You may add Your own copyright statement to Your modifications and may provide additional or different license terms and conditions for use, reproduction, or distribution of Your modifications, or for any such Derivative Works as a whole, provided Your use, reproduction, and distribution of the Work otherwise complies with the conditions stated in this License.

tonyqus commented 11 months ago

@jahav Thank you for bringing this to the table. Yeah, I did notice this problem and I'm still evaluating it.

I'm checking if there are some existing graduated Apache project getting commericial. Looks Cloudera has a successful story on making Apache Hadoop/Apache Spark commercial. And Cloudera HDP is based on Apache Spark although there are a few extra work from Cloudera itself.

They used to have apache 2.0 license. And here is their explanation about their new commercial license. I don't think Cloudera Hadoop is getting rid of core part of Apache Hadoop. And since I used to be a big data architect for 1 year, I know that HDP keep getting new version from Apache Hadoop since the core engine is not invented by Cloudera.

If that's the case, the new license doesn't have any conflict with Apache license because anyone can use it including the maintainer.

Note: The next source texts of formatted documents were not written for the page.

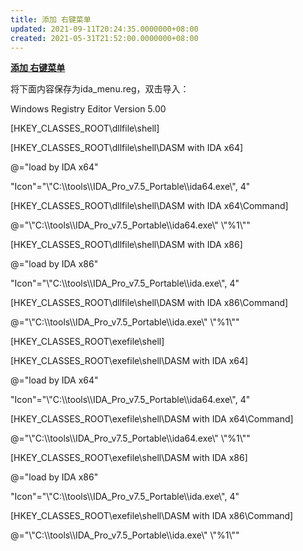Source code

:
 ```yaml
---
title: 添加 右键菜单
updated: 2021-09-11T20:24:35.0000000+08:00
created: 2021-05-31T21:52:00.0000000+08:00
---
```


[**添加 右键菜单**](https://www.cnblogs.com/msvc/p/12342874.html)

将下面内容保存为ida_menu.reg，双击导入：

Windows Registry Editor Version 5.00

\[HKEY_CLASSES_ROOT\dllfile\shell\]

\[HKEY_CLASSES_ROOT\dllfile\shell\DASM with IDA x64\]

@="load by IDA x64"

"Icon"="\\"C:\\\tools\\\IDA_Pro_v7.5_Portable\\\ida64.exe\\", 4"

\[HKEY_CLASSES_ROOT\dllfile\shell\DASM with IDA x64\Command\]

@="\\"C:\\\tools\\\IDA_Pro_v7.5_Portable\\\ida64.exe\\" \\"%1\\""

\[HKEY_CLASSES_ROOT\dllfile\shell\DASM with IDA x86\]

@="load by IDA x86"

"Icon"="\\"C:\\\tools\\\IDA_Pro_v7.5_Portable\\\ida.exe\\", 4"

\[HKEY_CLASSES_ROOT\dllfile\shell\DASM with IDA x86\Command\]

@="\\"C:\\\tools\\\IDA_Pro_v7.5_Portable\\\ida.exe\\" \\"%1\\""

\[HKEY_CLASSES_ROOT\exefile\shell\]

\[HKEY_CLASSES_ROOT\exefile\shell\DASM with IDA x64\]

@="load by IDA x64"

"Icon"="\\"C:\\\tools\\\IDA_Pro_v7.5_Portable\\\ida64.exe\\", 4"

\[HKEY_CLASSES_ROOT\exefile\shell\DASM with IDA x64\Command\]

@="\\"C:\\\tools\\\IDA_Pro_v7.5_Portable\\\ida64.exe\\" \\"%1\\""

\[HKEY_CLASSES_ROOT\exefile\shell\DASM with IDA x86\]

@="load by IDA x86"

"Icon"="\\"C:\\\tools\\\IDA_Pro_v7.5_Portable\\\ida.exe\\", 4"

\[HKEY_CLASSES_ROOT\exefile\shell\DASM with IDA x86\Command\]

@="\\"C:\\\tools\\\IDA_Pro_v7.5_Portable\\\ida.exe\\" \\"%1\\""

You can borrow any code from Apache projects and make it commercial. This is my understanding. Let me know if you have any other opinion.

LuciferSam86 commented 11 months ago

Of course everything will be IMHO :)

So, I kind understand this discussion, "kind" because being a full time developer with a good salary when I put myself writing open source code, I tend to forget the monetary part, but I fully support your decision.

I wanted just to point a couple of things, and I am totally open to discussion.

I saw some big projects that changed their license to a commercial one (like ElasticSearch and Akka framework), someone forked before the license change and now there are open source forks (Amazon OpenSearch and Apache Pekko).

Another thing is the license change might be problematic for other open source projects that are using your library. It happened to me too, with a soon-to-be-released MIT project I have. QuestPDF changed their license, and I had to found another solution. In my case I changed to a Python library (weasyprint) with a RESTful API.

jaredthirsk commented 9 months ago

Do note that everyone who has contributed work retains copyright over their contribution, and you need their permission to enact a license change.

Is it actually true? I think current license has a clause that enables creating derivative works under different license:

You ... may provide additional or different license terms and conditions for use, reproduction, or distribution of Your modifications, or for any such Derivative Works as a whole, provided Your use, reproduction, and distribution of the Work otherwise complies with the conditions stated in this License.

I am wondering this as well.

I would think there is a problem from going to a restrictive license to a less restrictive license, such as the GPL to MPL syncthing example, (because the GPL contributors contribute on the deal that the whole blob of syncthing is copyleft.)

Whereas it is unlikely to be a problem to relicensing a less restrictive license to a more restrictive license. (The contributors are of the mindset: do what you want, I don't care. Except give me credit. I don't care if you profit by putting the library in an application you sell, or a derived premium library you sell.) (Though I'm not sure of the specifics of less restrictive licenses, if any restrict selling derived or partially derived works.)

@canton7 Any thoughts?

tonyqus commented 8 months ago

Since my Github sponsor got approved this week, I will hold on the change license plan and see if I can follow Evan You's successful story. He got about 230 sponsors per month. If I can get 50 sponors, I think my wife will say Yes

Thank you for all of your inputs. That's very kind of you.